Meta-Science is Actually Pretty Hard
Against Unscientific Reflections on Disciplinary Best Practices!
This blog is about the internet and about meta-scientific approaches to understanding and improving social science practice (If you’re only interested in the former, may I suggest you skip this post and check out this article I published in Real Life earlier this year?).
There are many people actively working in Meta-Science—conducting empirical research, thinking through hard problems, engaging in an increasingly lively public discourse, and most importantly, building new institutions. It’s an exciting time! There are a crop of young scholars who have inherited a creaking set of practices and institutions but who are committed to using our skills to reform social science; there are established-but-not-complacent tenured academics with the good will to support this endeavor, rather than pulling the ladder up behind them.
So I was initially excited to see a recent symposium in the American Political Science Association-run journal PS: Political Science and Politics—its organ for discussions about the discipline, and thus potentially the best outlet for serious Meta-Science—on the topic of desk rejects. The content of the articles—and in particular, the data-free contributions by James Gibson—left me somewhat disappointed.
My complaint is two-fold. First, as a matter of academic pride, I am far from unique in bristling when other scholars make incursions into my area of expertise, bringing their own assumptions rather than engaging with research that others have worked hard to produce. Second, the specifics of journal publication practices are psychologically brutal; I can attest to this firsthand, and I know that many other early-career researchers agree.

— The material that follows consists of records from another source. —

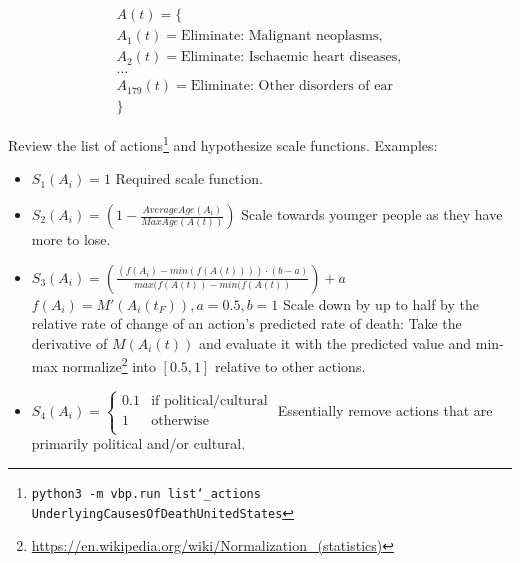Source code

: \documentclass[12pt, a4paper, twocolumn]{article}
\begin{document}
\begin{equation*}
  \begin{gathered}
    A(t) = \{\\
    A_1(t) = \textrm{Eliminate: Malignant neoplasms},\\
    A_2(t) = \textrm{Eliminate: Ischaemic heart diseases},\\
    \textrm{\ldots}\\
    A_{179}(t) = \textrm{Eliminate: Other disorders of ear}\\
    \}
  \end{gathered}
\end{equation*}

Review the list of actions\footnote{\texttt{python3 -m vbp.run list\char`_actions UnderlyingCausesOfDeathUnitedStates}} and hypothesize scale functions. Examples:

\begin{itemize}
  \item $S_1(A_i) = 1$
                  \newline\newline
                  Required scale function.
  \item $S_2(A_i) = \left(1 - \frac{AverageAge(A_i)}{MaxAge(A(t))}\right)$
                  \newline\newline
                  Scale towards younger people as they have more to lose.
  \item $S_3(A_i) = \left(\frac{(f(A_i)-min(f(A(t)))) \cdot (b-a)}{max(f(A(t))-min(f(A(t))}\right) + a$
                  \newline\newline
                  $f(A_i) = M'(A_i(t_F)), a=0.5, b=1$
                  \newline\newline
                  Scale down by up to half by the relative rate of change of an action's predicted rate of death: Take the derivative of $M(A_i(t))$ and evaluate it with the predicted value and min-max normalize\footnote{\url{https://en.wikipedia.org/wiki/Normalization_(statistics)}} into $[0.5,1]$ relative to other actions.
  \item $S_4(A_i) = \begin{cases}\text{0.1} & \mbox{if political/cultural} \\ \text{1} & \mbox{otherwise} \\ \end{cases}$
                  \newline\newline
                  Essentially remove actions that are primarily political and/or cultural.
\end{itemize}
\end{document}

People Are Already Working On These Questions
I am puzzled. Gibson is an esteemed and experienced political scientist, one of our most prolific publishers, and no stranger to the value of empiricism or quantitative methods. Why (or perhaps, how) does he think that he has access to the scientific knowledge he needs on the topic of desk rejects?
As I’ve argued before, the intuitions of the major gatekeepers of our discipline are a crucial input into the scientific process. Gibson’s candor in giving advice about a topic about which he professes ignorance may give some insight to other young scholars about the intuitions of “the 1%” of our discipline.
After statements like
“On this and many of the empirical issues I address in this article (e.g., the benefits of manuscript reviews, term limits, and the financial benefits of publications), there is scientific evidence that could be cited and consulted.”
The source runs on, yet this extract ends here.